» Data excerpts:
►
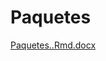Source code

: # Paquetes 
[Paquetes..Rmd.docx](https://github.com/Tanya-camalle/Paquetes/files/11182693/Paquetes.Rmd.docx)
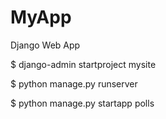 # MyApp
Django Web App

$ django-admin startproject mysite

$ python manage.py runserver

$ python manage.py startapp polls
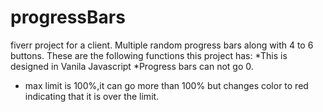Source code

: # progressBars
fiverr project for a client. 
Multiple random progress bars along with 4 to 6 buttons.
These are the following functions this project has:
 *This is designed in Vanila Javascript
 *Progress bars can not go 0.
* max limit is 100%,it can go more than 100% but changes color to red indicating that it is over the limit.  
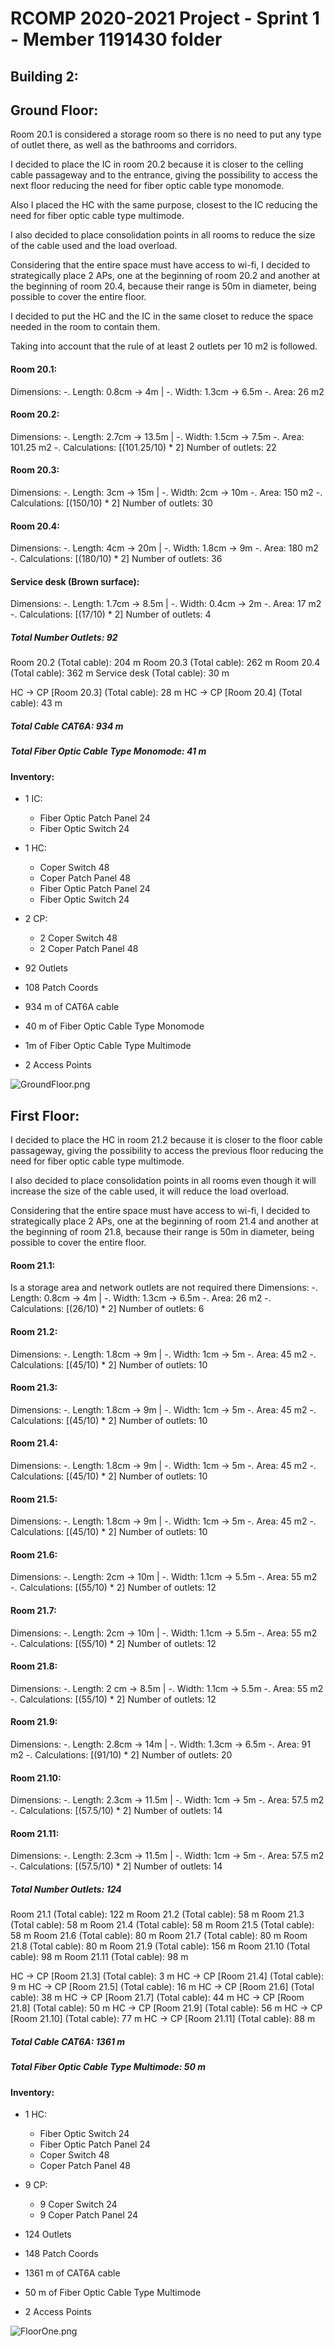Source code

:RCOMP 2020-2021 Project - Sprint 1 - Member 1191430 folder
===========================================
## Building 2:

## Ground Floor:

Room 20.1 is considered a storage room so there is no need to put any type of outlet there, as well as the bathrooms and corridors.

I decided to place the IC in room 20.2 because it is closer to the celling cable passageway and to the entrance, giving the possibility to access the next floor reducing the need for fiber optic cable type monomode.

Also I placed the HC with the same purpose, closest to the IC reducing the need for fiber optic cable type multimode.

I also decided to place consolidation points in all rooms to reduce the size of the cable used and the load overload.

Considering that the entire space must have access to wi-fi, I decided to strategically place 2 APs, one at the beginning of room 20.2 and another at the beginning of room 20.4, because their range is 50m in diameter, being possible to cover the entire floor.

I decided to put the HC and the IC in the same closet to reduce the space needed in the room to contain them.

Taking into account that the rule of at least 2 outlets per 10 m2 is followed.

#### Room 20.1:
   Dimensions:
   -. Length: 0.8cm → 4m | -. Width: 1.3cm → 6.5m
   -. Area: 26 m2

#### Room 20.2:
   Dimensions:
   -. Length: 2.7cm → 13.5m | -. Width: 1.5cm → 7.5m
   -. Area: 101.25 m2
   -. Calculations: [(101.25/10) * 2]
   Number of outlets: 22

#### Room 20.3:
   Dimensions:
   -. Length: 3cm → 15m | -. Width: 2cm → 10m
   -. Area: 150 m2
   -. Calculations: [(150/10) * 2]
   Number of outlets: 30

#### Room 20.4:
   Dimensions:
   -. Length: 4cm → 20m | -. Width: 1.8cm → 9m
   -. Area: 180 m2
   -. Calculations: [(180/10) * 2]
   Number of outlets: 36

#### Service desk (Brown surface):
   Dimensions:
   -. Length: 1.7cm → 8.5m | -. Width: 0.4cm → 2m
   -. Area: 17 m2
   -. Calculations: [(17/10) * 2]
   Number of outlets: 4

##### Total Number Outlets: 92

Room 20.2 (Total cable): 204 m
Room 20.3 (Total cable): 262 m
Room 20.4 (Total cable): 362 m
Service desk (Total cable): 30 m

HC → CP [Room 20.3] (Total cable): 28 m
HC → CP [Room 20.4] (Total cable): 43 m

##### Total Cable CAT6A: 934 m
##### Total Fiber Optic Cable Type Monomode: 41 m

#### Inventory:

* 1 IC:
    - Fiber Optic Patch Panel 24
    - Fiber Optic Switch 24

* 1 HC:
    - Coper Switch 48
    - Coper Patch Panel 48
    - Fiber Optic Patch Panel 24
    - Fiber Optic Switch 24

* 2 CP:
    - 2 Coper Switch 48
    - 2 Coper Patch Panel 48

* 92 Outlets
* 108 Patch Coords
* 934 m of CAT6A cable
* 40 m of Fiber Optic Cable Type Monomode
* 1m of Fiber Optic Cable Type Multimode
* 2 Access Points

![GroundFloor.png](GroundFloor.png)

## First Floor:

I decided to place the HC in room 21.2 because it is closer to the floor cable passageway, giving the possibility to access the previous floor reducing the need for fiber optic cable type multimode.

I also decided to place consolidation points in all rooms even though it will increase the size of the cable used, it will reduce the load overload.

Considering that the entire space must have access to wi-fi, I decided to strategically place 2 APs, one at the beginning of room 21.4 and another at the beginning of room 21.8, because their range is 50m in diameter, being possible to cover the entire floor.

#### Room 21.1:
Is a storage area and network outlets are not required there
   Dimensions:
   -. Length: 0.8cm → 4m | -. Width: 1.3cm → 6.5m
   -. Area: 26 m2
   -. Calculations: [(26/10) * 2]
   Number of outlets: 6

#### Room 21.2:
   Dimensions:
   -. Length: 1.8cm → 9m | -. Width: 1cm → 5m
   -. Area: 45 m2
   -. Calculations: [(45/10) * 2]
   Number of outlets: 10


#### Room 21.3:
   Dimensions:
   -. Length: 1.8cm → 9m | -. Width: 1cm → 5m
   -. Area: 45 m2
   -. Calculations: [(45/10) * 2]
   Number of outlets: 10


#### Room 21.4:
   Dimensions:
   -. Length: 1.8cm → 9m | -. Width: 1cm → 5m
   -. Area: 45 m2
   -. Calculations: [(45/10) * 2]
   Number of outlets: 10


#### Room 21.5:
   Dimensions:
   -. Length: 1.8cm → 9m | -. Width: 1cm → 5m
   -. Area: 45 m2
   -. Calculations: [(45/10) * 2]
   Number of outlets: 10


#### Room 21.6:
   Dimensions:
   -. Length: 2cm → 10m | -. Width: 1.1cm → 5.5m
   -. Area: 55 m2
   -. Calculations: [(55/10) * 2]
   Number of outlets: 12


#### Room 21.7:
   Dimensions:
   -. Length: 2cm → 10m | -. Width: 1.1cm → 5.5m
   -. Area: 55 m2
   -. Calculations: [(55/10) * 2]
   Number of outlets: 12


#### Room 21.8:
   Dimensions:
   -. Length: 2 cm → 8.5m | -. Width: 1.1cm → 5.5m
   -. Area: 55 m2
   -. Calculations: [(55/10) * 2]
   Number of outlets: 12


#### Room 21.9:
   Dimensions:
   -. Length: 2.8cm → 14m | -. Width: 1.3cm → 6.5m
   -. Area: 91 m2
   -. Calculations: [(91/10) * 2]
   Number of outlets: 20


#### Room 21.10:
   Dimensions:
   -. Length: 2.3cm → 11.5m | -. Width: 1cm → 5m
   -. Area: 57.5 m2
   -. Calculations: [(57.5/10) * 2]
   Number of outlets: 14


#### Room 21.11:
   Dimensions:
   -. Length: 2.3cm → 11.5m | -. Width: 1cm → 5m
   -. Area: 57.5 m2
   -. Calculations: [(57.5/10) * 2]
   Number of outlets: 14


##### Total Number Outlets: 124

Room 21.1 (Total cable): 122 m
Room 21.2 (Total cable): 58 m
Room 21.3 (Total cable): 58 m
Room 21.4 (Total cable): 58 m
Room 21.5 (Total cable): 58 m
Room 21.6 (Total cable): 80 m
Room 21.7 (Total cable): 80 m
Room 21.8 (Total cable): 80 m
Room 21.9 (Total cable): 156 m
Room 21.10 (Total cable): 98 m
Room 21.11 (Total cable): 98 m

HC → CP [Room 21.3] (Total cable): 3 m
HC → CP [Room 21.4] (Total cable): 9 m
HC → CP [Room 21.5] (Total cable): 16 m
HC → CP [Room 21.6] (Total cable): 38 m
HC → CP [Room 21.7] (Total cable): 44 m
HC → CP [Room 21.8] (Total cable): 50 m
HC → CP [Room 21.9] (Total cable): 56 m
HC → CP [Room 21.10] (Total cable): 77 m
HC → CP [Room 21.11] (Total cable): 88 m

##### Total Cable CAT6A: 1361  m
##### Total Fiber Optic Cable Type Multimode: 50 m

#### Inventory:

* 1 HC:
    - Fiber Optic Switch 24
    - Fiber Optic Patch Panel 24
    - Coper Switch 48
    - Coper Patch Panel 48

* 9 CP:
    - 9 Coper Switch 24
    - 9 Coper Patch Panel 24

* 124 Outlets
* 148 Patch Coords
* 1361 m of CAT6A cable
* 50 m of Fiber Optic Cable Type Multimode
* 2 Access Points

![FloorOne.png](FloorOne.png)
◄
Nothing but the records, repeated exactly and stripped of pictures, should appear in the answer.

» SOLUTION FOR THIS EXERCISE:
Source code

: # Paquetes 
[Paquetes..Rmd.docx](https://github.com/Tanya-camalle/Paquetes/files/11182693/Paquetes.Rmd.docx)
 # MyApp
Django Web App

$ django-admin startproject mysite

$ python manage.py runserver

$ python manage.py startapp polls
Source code

: # progressBars
fiverr project for a client. 
Multiple random progress bars along with 4 to 6 buttons.
These are the following functions this project has:
 *This is designed in Vanila Javascript
 *Progress bars can not go 0.
* max limit is 100%,it can go more than 100% but changes color to red indicating that it is over the limit.  
Source code

:RCOMP 2020-2021 Project - Sprint 1 - Member 1191430 folder
===========================================
## Building 2:

## Ground Floor:

Room 20.1 is considered a storage room so there is no need to put any type of outlet there, as well as the bathrooms and corridors.

I decided to place the IC in room 20.2 because it is closer to the celling cable passageway and to the entrance, giving the possibility to access the next floor reducing the need for fiber optic cable type monomode.

Also I placed the HC with the same purpose, closest to the IC reducing the need for fiber optic cable type multimode.

I also decided to place consolidation points in all rooms to reduce the size of the cable used and the load overload.

Considering that the entire space must have access to wi-fi, I decided to strategically place 2 APs, one at the beginning of room 20.2 and another at the beginning of room 20.4, because their range is 50m in diameter, being possible to cover the entire floor.

I decided to put the HC and the IC in the same closet to reduce the space needed in the room to contain them.

Taking into account that the rule of at least 2 outlets per 10 m2 is followed.

#### Room 20.1:
   Dimensions:
   -. Length: 0.8cm → 4m | -. Width: 1.3cm → 6.5m
   -. Area: 26 m2

#### Room 20.2:
   Dimensions:
   -. Length: 2.7cm → 13.5m | -. Width: 1.5cm → 7.5m
   -. Area: 101.25 m2
   -. Calculations: [(101.25/10) * 2]
   Number of outlets: 22

#### Room 20.3:
   Dimensions:
   -. Length: 3cm → 15m | -. Width: 2cm → 10m
   -. Area: 150 m2
   -. Calculations: [(150/10) * 2]
   Number of outlets: 30

#### Room 20.4:
   Dimensions:
   -. Length: 4cm → 20m | -. Width: 1.8cm → 9m
   -. Area: 180 m2
   -. Calculations: [(180/10) * 2]
   Number of outlets: 36

#### Service desk (Brown surface):
   Dimensions:
   -. Length: 1.7cm → 8.5m | -. Width: 0.4cm → 2m
   -. Area: 17 m2
   -. Calculations: [(17/10) * 2]
   Number of outlets: 4

##### Total Number Outlets: 92

Room 20.2 (Total cable): 204 m
Room 20.3 (Total cable): 262 m
Room 20.4 (Total cable): 362 m
Service desk (Total cable): 30 m

HC → CP [Room 20.3] (Total cable): 28 m
HC → CP [Room 20.4] (Total cable): 43 m

##### Total Cable CAT6A: 934 m
##### Total Fiber Optic Cable Type Monomode: 41 m

#### Inventory:

* 1 IC:
    - Fiber Optic Patch Panel 24
    - Fiber Optic Switch 24

* 1 HC:
    - Coper Switch 48
    - Coper Patch Panel 48
    - Fiber Optic Patch Panel 24
    - Fiber Optic Switch 24

* 2 CP:
    - 2 Coper Switch 48
    - 2 Coper Patch Panel 48

* 92 Outlets
* 108 Patch Coords
* 934 m of CAT6A cable
* 40 m of Fiber Optic Cable Type Monomode
* 1m of Fiber Optic Cable Type Multimode
* 2 Access Points

![GroundFloor.png](GroundFloor.png)

## First Floor:

I decided to place the HC in room 21.2 because it is closer to the floor cable passageway, giving the possibility to access the previous floor reducing the need for fiber optic cable type multimode.

I also decided to place consolidation points in all rooms even though it will increase the size of the cable used, it will reduce the load overload.

Considering that the entire space must have access to wi-fi, I decided to strategically place 2 APs, one at the beginning of room 21.4 and another at the beginning of room 21.8, because their range is 50m in diameter, being possible to cover the entire floor.

#### Room 21.1:
Is a storage area and network outlets are not required there
   Dimensions:
   -. Length: 0.8cm → 4m | -. Width: 1.3cm → 6.5m
   -. Area: 26 m2
   -. Calculations: [(26/10) * 2]
   Number of outlets: 6

#### Room 21.2:
   Dimensions:
   -. Length: 1.8cm → 9m | -. Width: 1cm → 5m
   -. Area: 45 m2
   -. Calculations: [(45/10) * 2]
   Number of outlets: 10


#### Room 21.3:
   Dimensions:
   -. Length: 1.8cm → 9m | -. Width: 1cm → 5m
   -. Area: 45 m2
   -. Calculations: [(45/10) * 2]
   Number of outlets: 10


#### Room 21.4:
   Dimensions:
   -. Length: 1.8cm → 9m | -. Width: 1cm → 5m
   -. Area: 45 m2
   -. Calculations: [(45/10) * 2]
   Number of outlets: 10


#### Room 21.5:
   Dimensions:
   -. Length: 1.8cm → 9m | -. Width: 1cm → 5m
   -. Area: 45 m2
   -. Calculations: [(45/10) * 2]
   Number of outlets: 10


#### Room 21.6:
   Dimensions:
   -. Length: 2cm → 10m | -. Width: 1.1cm → 5.5m
   -. Area: 55 m2
   -. Calculations: [(55/10) * 2]
   Number of outlets: 12


#### Room 21.7:
   Dimensions:
   -. Length: 2cm → 10m | -. Width: 1.1cm → 5.5m
   -. Area: 55 m2
   -. Calculations: [(55/10) * 2]
   Number of outlets: 12


#### Room 21.8:
   Dimensions:
   -. Length: 2 cm → 8.5m | -. Width: 1.1cm → 5.5m
   -. Area: 55 m2
   -. Calculations: [(55/10) * 2]
   Number of outlets: 12


#### Room 21.9:
   Dimensions:
   -. Length: 2.8cm → 14m | -. Width: 1.3cm → 6.5m
   -. Area: 91 m2
   -. Calculations: [(91/10) * 2]
   Number of outlets: 20


#### Room 21.10:
   Dimensions:
   -. Length: 2.3cm → 11.5m | -. Width: 1cm → 5m
   -. Area: 57.5 m2
   -. Calculations: [(57.5/10) * 2]
   Number of outlets: 14


#### Room 21.11:
   Dimensions:
   -. Length: 2.3cm → 11.5m | -. Width: 1cm → 5m
   -. Area: 57.5 m2
   -. Calculations: [(57.5/10) * 2]
   Number of outlets: 14


##### Total Number Outlets: 124

Room 21.1 (Total cable): 122 m
Room 21.2 (Total cable): 58 m
Room 21.3 (Total cable): 58 m
Room 21.4 (Total cable): 58 m
Room 21.5 (Total cable): 58 m
Room 21.6 (Total cable): 80 m
Room 21.7 (Total cable): 80 m
Room 21.8 (Total cable): 80 m
Room 21.9 (Total cable): 156 m
Room 21.10 (Total cable): 98 m
Room 21.11 (Total cable): 98 m

HC → CP [Room 21.3] (Total cable): 3 m
HC → CP [Room 21.4] (Total cable): 9 m
HC → CP [Room 21.5] (Total cable): 16 m
HC → CP [Room 21.6] (Total cable): 38 m
HC → CP [Room 21.7] (Total cable): 44 m
HC → CP [Room 21.8] (Total cable): 50 m
HC → CP [Room 21.9] (Total cable): 56 m
HC → CP [Room 21.10] (Total cable): 77 m
HC → CP [Room 21.11] (Total cable): 88 m

##### Total Cable CAT6A: 1361  m
##### Total Fiber Optic Cable Type Multimode: 50 m

#### Inventory:

* 1 HC:
    - Fiber Optic Switch 24
    - Fiber Optic Patch Panel 24
    - Coper Switch 48
    - Coper Patch Panel 48

* 9 CP:
    - 9 Coper Switch 24
    - 9 Coper Patch Panel 24

* 124 Outlets
* 148 Patch Coords
* 1361 m of CAT6A cable
* 50 m of Fiber Optic Cable Type Multimode
* 2 Access Points

![FloorOne.png](FloorOne.png)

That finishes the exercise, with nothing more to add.